Thursday, December 11, 2014

Everyone has a hacker inside them

1961 is one of the most important dates in the technological world. In that year, the Signals and Energy committee at the Tech Model Railroad Club got one of the first PDP-1 computers. This group would become later the core of the Artificial Intelligence Laboratory at MIT, the top IA center in the world in the early 80’s. And it will eventually introduce the term ‘hacker’ in the collective consciousness.

Hacker is one of the most controversial words in recent years. Hacker has been commonly used as a synonymous for digital intruder. For example, for the guys behind vulnerabilities as the POODLE’s one. Actually this platform has swap from SSL to some versions of TSL protocol. But you won’t be free bug even if you disable SSL backward. The TLS 1.2 version seems to be vulnerable too.

But the word hacker is also used for naming those programmers who create malware and those its variants. Malware evolves and branches all the time so it can go unnoticed by antivirus engines. The inclusion of random code pieces and the use of automation tools in new versions development has not actually increase their spread but makes more difficult the work of security experts.

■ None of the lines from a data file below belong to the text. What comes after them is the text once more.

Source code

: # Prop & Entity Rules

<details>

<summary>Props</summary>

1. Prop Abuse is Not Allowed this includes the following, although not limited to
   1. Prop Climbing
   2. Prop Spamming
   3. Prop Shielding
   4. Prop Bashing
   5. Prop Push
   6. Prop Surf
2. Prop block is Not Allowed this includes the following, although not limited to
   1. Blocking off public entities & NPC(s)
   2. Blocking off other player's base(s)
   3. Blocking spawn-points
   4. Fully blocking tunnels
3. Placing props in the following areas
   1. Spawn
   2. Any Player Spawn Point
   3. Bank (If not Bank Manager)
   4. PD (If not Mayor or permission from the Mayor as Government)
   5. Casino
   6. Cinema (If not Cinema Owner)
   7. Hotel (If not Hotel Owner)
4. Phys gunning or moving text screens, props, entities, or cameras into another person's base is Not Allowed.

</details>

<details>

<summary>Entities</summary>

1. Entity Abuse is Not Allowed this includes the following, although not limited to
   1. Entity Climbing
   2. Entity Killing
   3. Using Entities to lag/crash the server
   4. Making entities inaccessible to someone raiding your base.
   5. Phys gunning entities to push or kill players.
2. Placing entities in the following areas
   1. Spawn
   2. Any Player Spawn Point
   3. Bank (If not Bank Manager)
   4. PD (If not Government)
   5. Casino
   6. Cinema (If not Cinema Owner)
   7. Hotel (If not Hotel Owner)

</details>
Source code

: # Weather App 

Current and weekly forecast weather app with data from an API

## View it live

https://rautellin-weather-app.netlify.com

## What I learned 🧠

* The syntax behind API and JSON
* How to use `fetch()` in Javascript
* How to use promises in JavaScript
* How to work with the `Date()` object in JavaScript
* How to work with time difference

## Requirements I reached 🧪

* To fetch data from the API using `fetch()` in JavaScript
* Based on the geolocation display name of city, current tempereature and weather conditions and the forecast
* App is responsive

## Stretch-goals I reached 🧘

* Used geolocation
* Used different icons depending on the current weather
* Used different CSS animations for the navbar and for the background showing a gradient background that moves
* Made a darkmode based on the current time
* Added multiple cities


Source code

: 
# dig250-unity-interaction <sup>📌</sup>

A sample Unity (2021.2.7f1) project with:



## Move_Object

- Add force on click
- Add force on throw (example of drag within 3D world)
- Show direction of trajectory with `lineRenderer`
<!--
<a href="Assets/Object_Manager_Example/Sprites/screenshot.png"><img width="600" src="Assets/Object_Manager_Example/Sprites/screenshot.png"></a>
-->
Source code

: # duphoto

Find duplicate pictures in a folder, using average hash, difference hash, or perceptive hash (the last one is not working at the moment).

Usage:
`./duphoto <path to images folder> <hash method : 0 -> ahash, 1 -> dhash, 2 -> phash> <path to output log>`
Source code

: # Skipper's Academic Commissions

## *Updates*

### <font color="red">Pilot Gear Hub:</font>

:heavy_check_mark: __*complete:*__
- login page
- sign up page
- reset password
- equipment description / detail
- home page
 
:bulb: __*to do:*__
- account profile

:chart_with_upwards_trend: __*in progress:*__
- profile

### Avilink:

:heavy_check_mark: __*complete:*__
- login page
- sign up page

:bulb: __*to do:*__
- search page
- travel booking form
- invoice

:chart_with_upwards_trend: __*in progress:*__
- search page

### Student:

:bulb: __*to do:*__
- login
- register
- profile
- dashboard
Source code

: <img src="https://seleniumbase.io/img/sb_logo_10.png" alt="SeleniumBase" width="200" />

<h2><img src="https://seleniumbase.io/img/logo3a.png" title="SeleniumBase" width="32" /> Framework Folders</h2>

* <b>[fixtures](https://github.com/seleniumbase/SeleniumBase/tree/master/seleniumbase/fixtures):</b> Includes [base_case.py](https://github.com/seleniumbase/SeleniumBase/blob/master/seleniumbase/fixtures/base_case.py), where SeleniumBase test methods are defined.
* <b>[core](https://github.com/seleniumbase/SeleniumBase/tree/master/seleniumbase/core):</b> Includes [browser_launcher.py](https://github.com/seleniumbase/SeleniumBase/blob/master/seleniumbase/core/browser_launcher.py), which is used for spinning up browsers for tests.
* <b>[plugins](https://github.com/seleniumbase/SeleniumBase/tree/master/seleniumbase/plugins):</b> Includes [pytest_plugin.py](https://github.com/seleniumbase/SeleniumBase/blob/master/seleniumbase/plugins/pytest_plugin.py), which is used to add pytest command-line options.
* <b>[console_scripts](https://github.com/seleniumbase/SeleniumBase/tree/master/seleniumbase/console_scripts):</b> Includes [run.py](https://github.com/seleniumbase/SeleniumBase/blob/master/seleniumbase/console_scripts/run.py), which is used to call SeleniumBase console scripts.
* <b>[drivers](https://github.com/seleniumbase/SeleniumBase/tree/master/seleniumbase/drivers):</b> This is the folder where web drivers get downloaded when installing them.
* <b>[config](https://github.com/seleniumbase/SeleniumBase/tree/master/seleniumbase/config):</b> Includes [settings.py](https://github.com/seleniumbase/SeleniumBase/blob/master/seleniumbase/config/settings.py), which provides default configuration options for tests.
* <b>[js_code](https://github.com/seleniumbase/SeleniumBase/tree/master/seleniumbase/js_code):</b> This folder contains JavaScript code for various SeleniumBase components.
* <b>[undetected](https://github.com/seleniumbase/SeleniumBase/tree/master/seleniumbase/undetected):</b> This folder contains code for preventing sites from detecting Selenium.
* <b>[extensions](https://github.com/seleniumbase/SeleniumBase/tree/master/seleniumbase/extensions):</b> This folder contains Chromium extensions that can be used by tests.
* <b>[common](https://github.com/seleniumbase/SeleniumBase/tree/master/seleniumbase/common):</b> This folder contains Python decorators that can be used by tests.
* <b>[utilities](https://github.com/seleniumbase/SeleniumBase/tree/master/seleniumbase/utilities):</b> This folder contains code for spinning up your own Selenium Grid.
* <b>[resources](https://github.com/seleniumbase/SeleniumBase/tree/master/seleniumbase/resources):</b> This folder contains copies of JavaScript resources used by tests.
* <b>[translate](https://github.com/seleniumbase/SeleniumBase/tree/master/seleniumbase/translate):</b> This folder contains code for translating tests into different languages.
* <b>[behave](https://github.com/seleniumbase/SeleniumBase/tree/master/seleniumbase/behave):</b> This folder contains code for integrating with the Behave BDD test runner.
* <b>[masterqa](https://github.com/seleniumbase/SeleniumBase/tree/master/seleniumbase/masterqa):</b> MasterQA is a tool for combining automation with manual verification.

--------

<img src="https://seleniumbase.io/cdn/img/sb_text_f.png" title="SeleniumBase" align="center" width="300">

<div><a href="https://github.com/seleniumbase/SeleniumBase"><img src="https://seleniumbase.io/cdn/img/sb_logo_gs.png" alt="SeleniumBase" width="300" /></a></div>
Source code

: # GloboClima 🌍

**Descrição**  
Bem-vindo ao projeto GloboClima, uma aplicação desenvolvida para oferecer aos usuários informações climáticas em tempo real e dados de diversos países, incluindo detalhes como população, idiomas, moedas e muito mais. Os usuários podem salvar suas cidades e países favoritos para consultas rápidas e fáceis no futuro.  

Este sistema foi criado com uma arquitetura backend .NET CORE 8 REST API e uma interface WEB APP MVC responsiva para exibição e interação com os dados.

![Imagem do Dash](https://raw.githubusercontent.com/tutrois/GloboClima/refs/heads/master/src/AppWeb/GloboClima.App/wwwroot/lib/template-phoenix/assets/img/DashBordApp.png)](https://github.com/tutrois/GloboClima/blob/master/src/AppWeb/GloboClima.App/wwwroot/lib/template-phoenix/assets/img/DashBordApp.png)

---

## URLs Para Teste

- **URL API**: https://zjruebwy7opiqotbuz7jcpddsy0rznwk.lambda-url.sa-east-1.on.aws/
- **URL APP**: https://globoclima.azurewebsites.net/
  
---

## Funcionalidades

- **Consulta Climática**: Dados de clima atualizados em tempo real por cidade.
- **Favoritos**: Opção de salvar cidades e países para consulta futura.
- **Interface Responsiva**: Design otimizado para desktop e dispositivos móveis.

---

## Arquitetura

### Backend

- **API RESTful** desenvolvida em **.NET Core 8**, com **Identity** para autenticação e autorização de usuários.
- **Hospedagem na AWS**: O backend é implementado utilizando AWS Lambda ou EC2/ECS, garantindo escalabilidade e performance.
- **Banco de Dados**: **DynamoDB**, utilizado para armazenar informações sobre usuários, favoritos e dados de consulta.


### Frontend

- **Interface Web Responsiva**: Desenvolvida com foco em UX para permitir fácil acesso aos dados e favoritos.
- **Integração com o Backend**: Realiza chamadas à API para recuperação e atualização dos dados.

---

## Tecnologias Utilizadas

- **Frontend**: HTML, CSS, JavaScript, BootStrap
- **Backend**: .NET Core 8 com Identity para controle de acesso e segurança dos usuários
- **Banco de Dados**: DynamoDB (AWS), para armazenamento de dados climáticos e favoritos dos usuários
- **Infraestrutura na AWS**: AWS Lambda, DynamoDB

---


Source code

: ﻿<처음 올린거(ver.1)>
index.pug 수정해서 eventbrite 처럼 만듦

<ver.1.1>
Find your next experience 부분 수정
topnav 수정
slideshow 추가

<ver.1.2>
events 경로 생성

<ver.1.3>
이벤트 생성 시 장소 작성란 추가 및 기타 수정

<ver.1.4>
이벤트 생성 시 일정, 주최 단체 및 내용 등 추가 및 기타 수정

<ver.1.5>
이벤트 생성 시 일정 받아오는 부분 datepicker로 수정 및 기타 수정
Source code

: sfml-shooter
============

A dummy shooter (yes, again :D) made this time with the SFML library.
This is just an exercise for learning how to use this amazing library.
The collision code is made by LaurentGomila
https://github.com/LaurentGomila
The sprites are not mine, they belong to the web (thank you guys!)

Hacker is the word used by TheRegister to talk about those cybercriminals who have intervened Charge Anywhere (a mobile payments service) communications for at least 5 years, which entails a serious danger for the privacy and security of customer data.

Hacktivists are another use for hacker meaning those hackers who position on either side in cyberwar. It is expected that these harmful individuals will increase in 2015. Cyber ​​warfare and cyber espionage, both good, and bad, and exploitation of the vulnerabilities of Internet of Things, privacy as the axis of discourse.

It is also consider a hacker the one who knows how to hide information from public sources in a thousands ways. For instance, with steganography techniques. There are many of them ranging from images hosting hidden information to semantically generated text as Trojan Horses for spreading malware. Steganography is also seen as a way to keep private communications when the channel used is not longer private.

Therefore, today's article comes along with this video recorded by the guys from ESET LATAM in order to recover the true meaning of the term hacker. Hackers are not pirates. Nor cybercriminals, nor digital activists, nor spies, ror terrorists. They are curious people who spend their time cultivating knowledge, whatever the matter is (in fact any of you could be a kitchen hacker).